What you have to do: Every record is to be printed exactly as it appears.

== == ==

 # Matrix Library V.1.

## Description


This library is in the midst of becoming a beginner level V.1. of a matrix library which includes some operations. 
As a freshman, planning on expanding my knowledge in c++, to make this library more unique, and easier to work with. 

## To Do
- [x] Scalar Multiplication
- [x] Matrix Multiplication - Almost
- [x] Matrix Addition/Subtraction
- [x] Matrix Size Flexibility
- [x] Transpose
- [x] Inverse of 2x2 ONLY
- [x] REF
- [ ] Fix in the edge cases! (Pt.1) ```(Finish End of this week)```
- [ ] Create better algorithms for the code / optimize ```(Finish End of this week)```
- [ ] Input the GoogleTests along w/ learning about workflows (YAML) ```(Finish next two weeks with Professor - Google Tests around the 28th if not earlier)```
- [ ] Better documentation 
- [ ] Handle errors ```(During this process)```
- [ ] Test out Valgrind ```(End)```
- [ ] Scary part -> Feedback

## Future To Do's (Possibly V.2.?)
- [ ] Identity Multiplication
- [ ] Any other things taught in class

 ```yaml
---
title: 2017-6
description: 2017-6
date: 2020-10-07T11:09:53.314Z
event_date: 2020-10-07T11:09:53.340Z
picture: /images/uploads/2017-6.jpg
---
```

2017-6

== == ==

Written reply:
 # Matrix Library V.1.

## Description


This library is in the midst of becoming a beginner level V.1. of a matrix library which includes some operations. 
As a freshman, planning on expanding my knowledge in c++, to make this library more unique, and easier to work with. 

## To Do
- [x] Scalar Multiplication
- [x] Matrix Multiplication - Almost
- [x] Matrix Addition/Subtraction
- [x] Matrix Size Flexibility
- [x] Transpose
- [x] Inverse of 2x2 ONLY
- [x] REF
- [ ] Fix in the edge cases! (Pt.1) ```(Finish End of this week)```
- [ ] Create better algorithms for the code / optimize ```(Finish End of this week)```
- [ ] Input the GoogleTests along w/ learning about workflows (YAML) ```(Finish next two weeks with Professor - Google Tests around the 28th if not earlier)```
- [ ] Better documentation 
- [ ] Handle errors ```(During this process)```
- [ ] Test out Valgrind ```(End)```
- [ ] Scary part -> Feedback

## Future To Do's (Possibly V.2.?)
- [ ] Identity Multiplication
- [ ] Any other things taught in class

 ```yaml
---
title: 2017-6
description: 2017-6
date: 2020-10-07T11:09:53.314Z
event_date: 2020-10-07T11:09:53.340Z
picture: /images/uploads/2017-6.jpg
---
```

2017-6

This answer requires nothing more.